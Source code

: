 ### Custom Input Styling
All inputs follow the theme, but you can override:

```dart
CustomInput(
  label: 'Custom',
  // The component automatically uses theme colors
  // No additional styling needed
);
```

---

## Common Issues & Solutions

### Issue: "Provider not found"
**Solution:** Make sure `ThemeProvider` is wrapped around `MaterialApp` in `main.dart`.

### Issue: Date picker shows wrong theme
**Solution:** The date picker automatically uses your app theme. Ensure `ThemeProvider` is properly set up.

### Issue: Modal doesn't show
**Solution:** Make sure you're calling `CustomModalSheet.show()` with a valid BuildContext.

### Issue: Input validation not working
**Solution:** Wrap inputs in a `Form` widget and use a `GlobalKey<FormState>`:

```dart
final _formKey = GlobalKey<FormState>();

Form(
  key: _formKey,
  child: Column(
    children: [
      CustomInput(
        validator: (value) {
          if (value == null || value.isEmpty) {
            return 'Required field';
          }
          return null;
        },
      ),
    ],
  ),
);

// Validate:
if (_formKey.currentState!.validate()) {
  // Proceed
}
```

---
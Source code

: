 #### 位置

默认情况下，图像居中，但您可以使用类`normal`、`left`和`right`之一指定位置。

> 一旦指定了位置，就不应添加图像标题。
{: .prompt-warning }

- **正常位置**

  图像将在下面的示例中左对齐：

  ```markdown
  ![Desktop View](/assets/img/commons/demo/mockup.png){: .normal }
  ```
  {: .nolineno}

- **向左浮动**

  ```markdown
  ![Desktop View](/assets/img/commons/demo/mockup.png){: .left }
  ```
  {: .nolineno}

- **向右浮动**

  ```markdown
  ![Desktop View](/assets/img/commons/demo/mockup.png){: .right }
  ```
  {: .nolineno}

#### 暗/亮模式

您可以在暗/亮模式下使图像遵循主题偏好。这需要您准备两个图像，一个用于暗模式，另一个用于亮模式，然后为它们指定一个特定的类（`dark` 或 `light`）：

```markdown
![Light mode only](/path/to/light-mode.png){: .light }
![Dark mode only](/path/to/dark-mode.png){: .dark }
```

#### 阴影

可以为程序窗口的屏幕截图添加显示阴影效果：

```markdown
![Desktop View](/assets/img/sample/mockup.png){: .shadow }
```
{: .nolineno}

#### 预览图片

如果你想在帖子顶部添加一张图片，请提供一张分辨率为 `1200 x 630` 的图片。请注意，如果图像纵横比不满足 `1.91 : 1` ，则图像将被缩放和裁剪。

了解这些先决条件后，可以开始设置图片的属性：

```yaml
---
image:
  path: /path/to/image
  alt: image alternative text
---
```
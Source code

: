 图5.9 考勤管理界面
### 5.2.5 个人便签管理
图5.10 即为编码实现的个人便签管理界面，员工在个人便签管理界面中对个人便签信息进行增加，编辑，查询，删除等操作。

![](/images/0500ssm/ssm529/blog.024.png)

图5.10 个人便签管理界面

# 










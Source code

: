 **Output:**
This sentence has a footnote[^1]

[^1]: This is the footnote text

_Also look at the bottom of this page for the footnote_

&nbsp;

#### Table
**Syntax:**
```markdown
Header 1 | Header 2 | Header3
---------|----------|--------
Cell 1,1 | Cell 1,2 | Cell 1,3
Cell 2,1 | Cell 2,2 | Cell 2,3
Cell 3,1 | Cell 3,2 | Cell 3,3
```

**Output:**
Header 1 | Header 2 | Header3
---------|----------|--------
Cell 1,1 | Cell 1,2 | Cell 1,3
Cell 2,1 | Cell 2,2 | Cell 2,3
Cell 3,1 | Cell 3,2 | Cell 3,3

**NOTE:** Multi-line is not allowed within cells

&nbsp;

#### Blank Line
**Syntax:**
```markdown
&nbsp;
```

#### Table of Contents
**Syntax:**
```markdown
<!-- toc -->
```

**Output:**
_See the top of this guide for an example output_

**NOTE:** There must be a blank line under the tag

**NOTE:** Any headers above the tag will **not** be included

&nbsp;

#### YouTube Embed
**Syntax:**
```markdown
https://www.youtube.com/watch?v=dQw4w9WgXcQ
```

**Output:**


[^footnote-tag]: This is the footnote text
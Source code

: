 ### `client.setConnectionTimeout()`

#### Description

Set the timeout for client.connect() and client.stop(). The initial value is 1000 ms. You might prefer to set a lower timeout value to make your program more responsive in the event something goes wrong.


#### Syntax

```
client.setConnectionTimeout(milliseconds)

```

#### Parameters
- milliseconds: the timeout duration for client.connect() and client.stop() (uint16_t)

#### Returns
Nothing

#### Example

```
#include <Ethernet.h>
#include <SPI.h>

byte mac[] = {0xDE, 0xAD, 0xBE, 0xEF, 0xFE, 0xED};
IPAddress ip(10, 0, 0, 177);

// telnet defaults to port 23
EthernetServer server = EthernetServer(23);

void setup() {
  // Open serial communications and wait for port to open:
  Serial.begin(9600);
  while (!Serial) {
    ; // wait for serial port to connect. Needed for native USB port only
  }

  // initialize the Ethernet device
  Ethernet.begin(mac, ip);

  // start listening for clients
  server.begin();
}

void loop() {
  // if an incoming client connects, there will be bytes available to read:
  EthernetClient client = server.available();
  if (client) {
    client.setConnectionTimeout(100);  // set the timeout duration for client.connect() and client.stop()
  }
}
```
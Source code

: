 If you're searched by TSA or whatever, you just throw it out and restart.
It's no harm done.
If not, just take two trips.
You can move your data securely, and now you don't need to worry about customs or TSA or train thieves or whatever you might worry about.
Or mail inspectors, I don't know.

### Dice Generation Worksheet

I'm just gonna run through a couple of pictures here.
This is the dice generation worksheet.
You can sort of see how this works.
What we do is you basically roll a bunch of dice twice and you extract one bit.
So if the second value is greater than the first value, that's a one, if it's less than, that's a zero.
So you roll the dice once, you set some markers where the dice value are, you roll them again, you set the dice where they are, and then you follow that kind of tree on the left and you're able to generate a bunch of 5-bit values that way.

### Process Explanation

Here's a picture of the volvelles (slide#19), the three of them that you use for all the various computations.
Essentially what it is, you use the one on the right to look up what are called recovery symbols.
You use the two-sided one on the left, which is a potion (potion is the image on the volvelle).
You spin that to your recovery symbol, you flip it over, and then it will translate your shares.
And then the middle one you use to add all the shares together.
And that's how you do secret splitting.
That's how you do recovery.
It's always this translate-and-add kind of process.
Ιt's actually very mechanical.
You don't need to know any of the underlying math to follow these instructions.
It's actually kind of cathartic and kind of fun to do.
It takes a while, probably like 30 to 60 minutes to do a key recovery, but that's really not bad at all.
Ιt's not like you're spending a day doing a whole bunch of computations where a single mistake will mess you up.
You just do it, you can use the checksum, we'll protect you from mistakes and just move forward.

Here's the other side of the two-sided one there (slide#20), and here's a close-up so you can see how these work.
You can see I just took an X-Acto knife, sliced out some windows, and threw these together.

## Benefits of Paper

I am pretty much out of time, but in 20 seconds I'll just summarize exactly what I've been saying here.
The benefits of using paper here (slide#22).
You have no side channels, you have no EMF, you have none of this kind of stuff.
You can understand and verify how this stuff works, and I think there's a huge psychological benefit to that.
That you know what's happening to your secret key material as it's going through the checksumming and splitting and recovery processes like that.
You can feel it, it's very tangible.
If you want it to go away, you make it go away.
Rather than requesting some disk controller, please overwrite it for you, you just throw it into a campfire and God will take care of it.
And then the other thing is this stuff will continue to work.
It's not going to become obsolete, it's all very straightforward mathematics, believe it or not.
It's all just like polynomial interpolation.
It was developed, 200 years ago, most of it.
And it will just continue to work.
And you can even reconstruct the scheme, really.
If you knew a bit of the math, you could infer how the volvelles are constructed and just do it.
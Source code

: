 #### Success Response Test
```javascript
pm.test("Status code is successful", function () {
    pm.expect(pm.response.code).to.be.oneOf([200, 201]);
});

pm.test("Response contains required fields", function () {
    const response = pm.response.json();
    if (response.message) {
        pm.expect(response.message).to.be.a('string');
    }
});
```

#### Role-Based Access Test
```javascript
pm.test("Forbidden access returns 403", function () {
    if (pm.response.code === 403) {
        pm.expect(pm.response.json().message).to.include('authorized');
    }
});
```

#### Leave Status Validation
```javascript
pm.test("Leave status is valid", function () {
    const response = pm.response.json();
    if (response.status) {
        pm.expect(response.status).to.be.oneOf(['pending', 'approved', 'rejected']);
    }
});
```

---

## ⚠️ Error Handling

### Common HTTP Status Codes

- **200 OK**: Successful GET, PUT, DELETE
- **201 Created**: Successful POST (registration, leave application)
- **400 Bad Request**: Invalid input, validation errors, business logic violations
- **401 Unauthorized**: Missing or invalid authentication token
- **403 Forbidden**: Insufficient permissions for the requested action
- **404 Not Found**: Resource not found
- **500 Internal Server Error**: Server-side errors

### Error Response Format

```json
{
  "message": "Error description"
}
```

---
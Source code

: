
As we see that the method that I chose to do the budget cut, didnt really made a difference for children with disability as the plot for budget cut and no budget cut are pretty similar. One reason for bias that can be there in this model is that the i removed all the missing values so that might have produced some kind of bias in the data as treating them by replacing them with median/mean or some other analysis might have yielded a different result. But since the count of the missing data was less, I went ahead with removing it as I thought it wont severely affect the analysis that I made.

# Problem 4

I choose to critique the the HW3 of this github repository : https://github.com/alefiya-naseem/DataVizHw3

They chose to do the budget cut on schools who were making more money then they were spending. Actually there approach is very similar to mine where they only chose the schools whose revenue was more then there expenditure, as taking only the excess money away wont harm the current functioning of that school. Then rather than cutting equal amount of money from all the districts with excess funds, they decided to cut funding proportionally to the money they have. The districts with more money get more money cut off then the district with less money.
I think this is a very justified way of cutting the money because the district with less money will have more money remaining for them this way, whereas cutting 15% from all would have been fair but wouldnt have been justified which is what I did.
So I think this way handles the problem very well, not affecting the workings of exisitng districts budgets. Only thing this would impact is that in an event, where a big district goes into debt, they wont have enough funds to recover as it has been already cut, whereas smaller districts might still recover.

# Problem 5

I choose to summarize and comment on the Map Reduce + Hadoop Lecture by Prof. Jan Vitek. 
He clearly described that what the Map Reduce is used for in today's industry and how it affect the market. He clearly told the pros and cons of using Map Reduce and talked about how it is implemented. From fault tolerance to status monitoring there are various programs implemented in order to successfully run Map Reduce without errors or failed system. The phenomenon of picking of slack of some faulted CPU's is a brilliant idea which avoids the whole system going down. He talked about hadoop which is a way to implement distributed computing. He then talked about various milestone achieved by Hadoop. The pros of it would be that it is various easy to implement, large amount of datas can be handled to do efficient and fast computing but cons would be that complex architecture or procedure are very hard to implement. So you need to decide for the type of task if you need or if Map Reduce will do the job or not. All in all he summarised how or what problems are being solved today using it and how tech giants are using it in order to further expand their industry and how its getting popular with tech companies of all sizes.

==*==

- [Your assignment]: Among the records above, only the lines between the line holding "# Problem 5" and the line holding "I choose to summarize", inclusive, are to be output, exactly as written.

- [Written solution]:
# Problem 5

I choose to summarize and comment on the Map Reduce + Hadoop Lecture by Prof. Jan Vitek. 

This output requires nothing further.